### [DATASET EXCERPTS]
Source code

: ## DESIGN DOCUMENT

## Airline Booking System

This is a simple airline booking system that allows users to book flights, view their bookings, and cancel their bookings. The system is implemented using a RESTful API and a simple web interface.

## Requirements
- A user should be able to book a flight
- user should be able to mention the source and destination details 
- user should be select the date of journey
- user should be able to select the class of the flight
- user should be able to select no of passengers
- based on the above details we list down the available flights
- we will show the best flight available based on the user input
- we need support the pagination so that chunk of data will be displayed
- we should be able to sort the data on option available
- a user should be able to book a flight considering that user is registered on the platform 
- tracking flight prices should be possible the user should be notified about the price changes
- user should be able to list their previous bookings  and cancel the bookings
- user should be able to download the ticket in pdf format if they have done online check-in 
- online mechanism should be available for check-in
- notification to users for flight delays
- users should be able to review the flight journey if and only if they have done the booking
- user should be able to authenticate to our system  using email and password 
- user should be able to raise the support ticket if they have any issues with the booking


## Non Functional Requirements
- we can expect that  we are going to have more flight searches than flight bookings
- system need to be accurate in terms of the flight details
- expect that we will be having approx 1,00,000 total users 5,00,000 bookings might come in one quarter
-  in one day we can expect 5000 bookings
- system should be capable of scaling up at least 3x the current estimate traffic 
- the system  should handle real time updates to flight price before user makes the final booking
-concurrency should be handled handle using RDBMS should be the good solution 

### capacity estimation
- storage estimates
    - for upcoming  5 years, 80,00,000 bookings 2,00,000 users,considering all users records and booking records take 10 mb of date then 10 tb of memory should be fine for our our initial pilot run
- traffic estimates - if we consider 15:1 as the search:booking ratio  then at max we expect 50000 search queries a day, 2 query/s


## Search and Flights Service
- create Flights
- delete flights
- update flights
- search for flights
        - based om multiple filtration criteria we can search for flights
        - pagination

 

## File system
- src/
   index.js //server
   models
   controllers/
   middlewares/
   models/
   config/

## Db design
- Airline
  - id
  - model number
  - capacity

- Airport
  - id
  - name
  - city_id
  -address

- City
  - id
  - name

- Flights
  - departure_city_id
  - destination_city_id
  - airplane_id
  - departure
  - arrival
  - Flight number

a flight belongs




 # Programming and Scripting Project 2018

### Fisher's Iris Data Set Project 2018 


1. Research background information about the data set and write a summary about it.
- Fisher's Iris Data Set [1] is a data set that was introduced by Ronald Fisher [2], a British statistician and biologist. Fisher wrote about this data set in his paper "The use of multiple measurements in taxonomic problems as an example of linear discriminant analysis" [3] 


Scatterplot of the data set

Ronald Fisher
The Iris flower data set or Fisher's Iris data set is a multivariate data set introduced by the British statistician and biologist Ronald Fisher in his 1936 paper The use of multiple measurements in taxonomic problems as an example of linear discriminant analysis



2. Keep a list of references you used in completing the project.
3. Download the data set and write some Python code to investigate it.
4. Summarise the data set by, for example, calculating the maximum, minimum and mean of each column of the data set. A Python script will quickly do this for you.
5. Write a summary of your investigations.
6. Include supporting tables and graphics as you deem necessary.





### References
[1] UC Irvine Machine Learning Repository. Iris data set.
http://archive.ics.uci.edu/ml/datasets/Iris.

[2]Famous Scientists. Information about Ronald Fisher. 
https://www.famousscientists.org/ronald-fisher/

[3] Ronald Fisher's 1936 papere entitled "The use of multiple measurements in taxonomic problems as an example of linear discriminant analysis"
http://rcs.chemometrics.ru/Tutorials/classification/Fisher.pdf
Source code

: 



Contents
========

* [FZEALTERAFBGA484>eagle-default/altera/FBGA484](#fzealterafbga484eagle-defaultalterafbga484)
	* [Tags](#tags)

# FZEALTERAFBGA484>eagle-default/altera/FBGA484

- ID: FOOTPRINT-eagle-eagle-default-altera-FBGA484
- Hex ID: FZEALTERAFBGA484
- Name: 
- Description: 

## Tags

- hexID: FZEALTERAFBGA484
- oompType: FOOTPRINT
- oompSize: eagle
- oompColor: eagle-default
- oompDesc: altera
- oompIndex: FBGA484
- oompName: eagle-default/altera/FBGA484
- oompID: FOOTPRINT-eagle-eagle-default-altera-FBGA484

### [TASK TO COMPLETE]
Reproduce the whole listing without changing anything.

### [ANSWER BOX]
Source code

: ## DESIGN DOCUMENT

## Airline Booking System

This is a simple airline booking system that allows users to book flights, view their bookings, and cancel their bookings. The system is implemented using a RESTful API and a simple web interface.

## Requirements
- A user should be able to book a flight
- user should be able to mention the source and destination details 
- user should be select the date of journey
- user should be able to select the class of the flight
- user should be able to select no of passengers
- based on the above details we list down the available flights
- we will show the best flight available based on the user input
- we need support the pagination so that chunk of data will be displayed
- we should be able to sort the data on option available
- a user should be able to book a flight considering that user is registered on the platform 
- tracking flight prices should be possible the user should be notified about the price changes
- user should be able to list their previous bookings  and cancel the bookings
- user should be able to download the ticket in pdf format if they have done online check-in 
- online mechanism should be available for check-in
- notification to users for flight delays
- users should be able to review the flight journey if and only if they have done the booking
- user should be able to authenticate to our system  using email and password 
- user should be able to raise the support ticket if they have any issues with the booking


## Non Functional Requirements
- we can expect that  we are going to have more flight searches than flight bookings
- system need to be accurate in terms of the flight details
- expect that we will be having approx 1,00,000 total users 5,00,000 bookings might come in one quarter
-  in one day we can expect 5000 bookings
- system should be capable of scaling up at least 3x the current estimate traffic 
- the system  should handle real time updates to flight price before user makes the final booking
-concurrency should be handled handle using RDBMS should be the good solution 

### capacity estimation
- storage estimates
    - for upcoming  5 years, 80,00,000 bookings 2,00,000 users,considering all users records and booking records take 10 mb of date then 10 tb of memory should be fine for our our initial pilot run
- traffic estimates - if we consider 15:1 as the search:booking ratio  then at max we expect 50000 search queries a day, 2 query/s


## Search and Flights Service
- create Flights
- delete flights
- update flights
- search for flights
        - based om multiple filtration criteria we can search for flights
        - pagination

 

## File system
- src/
   index.js //server
   models
   controllers/
   middlewares/
   models/
   config/

## Db design
- Airline
  - id
  - model number
  - capacity

- Airport
  - id
  - name
  - city_id
  -address

- City
  - id
  - name

- Flights
  - departure_city_id
  - destination_city_id
  - airplane_id
  - departure
  - arrival
  - Flight number

a flight belongs




 # Programming and Scripting Project 2018

### Fisher's Iris Data Set Project 2018 


1. Research background information about the data set and write a summary about it.
- Fisher's Iris Data Set [1] is a data set that was introduced by Ronald Fisher [2], a British statistician and biologist. Fisher wrote about this data set in his paper "The use of multiple measurements in taxonomic problems as an example of linear discriminant analysis" [3] 


Scatterplot of the data set

Ronald Fisher
The Iris flower data set or Fisher's Iris data set is a multivariate data set introduced by the British statistician and biologist Ronald Fisher in his 1936 paper The use of multiple measurements in taxonomic problems as an example of linear discriminant analysis



2. Keep a list of references you used in completing the project.
3. Download the data set and write some Python code to investigate it.
4. Summarise the data set by, for example, calculating the maximum, minimum and mean of each column of the data set. A Python script will quickly do this for you.
5. Write a summary of your investigations.
6. Include supporting tables and graphics as you deem necessary.





### References
[1] UC Irvine Machine Learning Repository. Iris data set.
http://archive.ics.uci.edu/ml/datasets/Iris.

[2]Famous Scientists. Information about Ronald Fisher. 
https://www.famousscientists.org/ronald-fisher/

[3] Ronald Fisher's 1936 papere entitled "The use of multiple measurements in taxonomic problems as an example of linear discriminant analysis"
http://rcs.chemometrics.ru/Tutorials/classification/Fisher.pdf
Source code

: 



Contents
========

* [FZEALTERAFBGA484>eagle-default/altera/FBGA484](#fzealterafbga484eagle-defaultalterafbga484)
	* [Tags](#tags)

# FZEALTERAFBGA484>eagle-default/altera/FBGA484

- ID: FOOTPRINT-eagle-eagle-default-altera-FBGA484
- Hex ID: FZEALTERAFBGA484
- Name: 
- Description: 

## Tags

- hexID: FZEALTERAFBGA484
- oompType: FOOTPRINT
- oompSize: eagle
- oompColor: eagle-default
- oompDesc: altera
- oompIndex: FBGA484
- oompName: eagle-default/altera/FBGA484
- oompID: FOOTPRINT-eagle-eagle-default-altera-FBGA484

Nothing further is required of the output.